In Hungarian, this dessert is called ‘a Lepény’ or ‘pie’. And indeed, the fundamental elements of ‘pie’ are all here. There is a filling and it is baked between two layers of pastry. At the same time, it looks something like a cake. But unless you are a stickler for translation, it doesn’t matter greatly if this is a subtle rendition of pie or not. It is, in any case, a very good use of sour cherries.

Ingredients

  • FOR THE PASTRY CRUST:
  • 3-½ ounces, weight Butter, Plus Extra For Greasing Surfaces
  • ¾ cups Minus 3 Tablespoons Of Ground Almonds
  • ½ cups Plus 1/8 Cup, Plus 1 Teaspoon Of Pastry Flour; Regular Unbleached White Flour Will Be Fine, Too
  • 1 teaspoon Kirsch Or Rum
  • 1 teaspoon Baking Powder
  • 2 whole Eggs
  • 1 cup Minus 2 Teaspoons Of Granulated Sugar
  • 2 teaspoons Vanilla Extract
  • FOR THE PASTRY CREAM:
  • 7 ounces, fluid Milk
  • 2 whole Eggs Yolks
  • 2 Tablespoons Granulated Sugar
  • 1 teaspoon Vanilla Extract
  • 1 Tablespoon Cornstarch
  • FOR THE FRUIT FILLING AND DECORATING THE BAKED TART:
  • 1 cup Canned, Pitted Sour Cherries In Light Syrup, Drained And Patted Dry, Plus Another 1/2 Cup To Decorate The Baked Pie
  • 2 Tablespoons Thin-Sliced, Toasted Almonds
  • 3 Tablespoons Powdered Sugar, And A Little More For A Final Dusting Over The Pie Before Serving

Preparation

You will also need:

1. A springform pan, measuring about 21 centimeters across the bottom (or about 8 and 1/2-inches).
2. A piece of parchment paper to line the pan.
3. Another sheet of parchment paper on which to chill the top crust and a baking pan on which to place the paper and crust while the crust chills.
4. A medium-sized frying pan.
5. 2 bowls.
6. A mixer, hand or standing.
7. A heavy-bottomed saucepan.
8. A whisk.
9. A pizza cutter or knife.
10. A broad spatula.
11. A small strainer.

For the pastry crust: Allow one hour for chilling the dough.

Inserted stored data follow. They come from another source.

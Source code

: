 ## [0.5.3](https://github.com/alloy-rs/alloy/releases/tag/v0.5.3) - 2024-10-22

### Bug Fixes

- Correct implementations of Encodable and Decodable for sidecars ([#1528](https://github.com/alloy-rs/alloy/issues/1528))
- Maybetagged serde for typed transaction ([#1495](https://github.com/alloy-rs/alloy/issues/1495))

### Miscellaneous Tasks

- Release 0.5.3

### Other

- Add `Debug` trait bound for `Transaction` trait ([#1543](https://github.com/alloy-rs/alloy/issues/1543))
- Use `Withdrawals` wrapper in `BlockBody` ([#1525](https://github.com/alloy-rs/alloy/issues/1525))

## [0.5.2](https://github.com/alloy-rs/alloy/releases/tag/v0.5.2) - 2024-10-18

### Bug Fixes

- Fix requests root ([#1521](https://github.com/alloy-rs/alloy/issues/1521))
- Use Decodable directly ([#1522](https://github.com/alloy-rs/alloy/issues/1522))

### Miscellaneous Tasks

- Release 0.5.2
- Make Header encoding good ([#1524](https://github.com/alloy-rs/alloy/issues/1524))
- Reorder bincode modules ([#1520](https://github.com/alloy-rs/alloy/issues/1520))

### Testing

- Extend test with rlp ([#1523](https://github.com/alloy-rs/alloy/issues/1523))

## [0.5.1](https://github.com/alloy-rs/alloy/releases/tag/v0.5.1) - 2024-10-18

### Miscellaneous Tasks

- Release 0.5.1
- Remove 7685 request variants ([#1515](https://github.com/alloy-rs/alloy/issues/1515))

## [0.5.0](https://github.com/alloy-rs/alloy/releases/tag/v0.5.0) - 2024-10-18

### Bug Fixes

1. Butter the bottom and sides of the springform pan and line the bottom of the pan with parchment paper. Cut another sheet of parchment slightly bigger than the bottom of the springform pan. Place the pan on top of it and trace around it with a pencil. Butter the traced circle and place the sheet on a small baking pan that will fit in the freezer. Set aside both the springform pan and the sheet of buttered paper.
2. Melt the butter in the frying pan over medium heat. Add the ground almonds and stir them about and brown them for a minute or two.
3. Remove the pan from the heat and stir in the flour. Transfer the mixture to a bowl.
4. Mix in the Kirsch (or rum) and the baking powder and set the mixture aside.
5. In another bowl, beat the eggs with the sugar and vanilla until they thicken, become creamy, and turn a pale, white-ish yellow. Then beat them into the bowl of ground almond mixture.
6. There will be almost 2 cups of very soft pastry dough. Pour 2/3 cup of the dough into the traced circle and spread it out to cover the circle’s interior. (There’s no need to be precise about spreading the pastry exactly out to the edge of the circle.) Place the circle of pastry, on the pan, in the freezer and chill it for 1 hour while you make the pastry cream and form the pastry shell in the pan.
7. Put the bowl holding the remainder of the pastry dough in the freezer for 30 minutes. While waiting for the dough to chill, make the cream for the pie filling.

For the cream:

1. In a saucepan over medium heat, heat the milk until it is hot but not boiling. Then remove it from heat and set it aside.
2. Put the egg yolks, sugar and vanilla in a bowl and beat until they become creamy. Then beat in the cornstarch.
3. Still mixing, slowly add the hot milk.
4. Pour the milk and egg mixture into a heavy-bottomed saucepan and cook the cream, stirring with a whisk, over medium heat until it slowly comes to a boil and thickens. (This may take about 5 minutes or a little longer.) Set the thickened cream aside to cool to lukewarm and then place it in the refrigerator while you work on the chilled dough.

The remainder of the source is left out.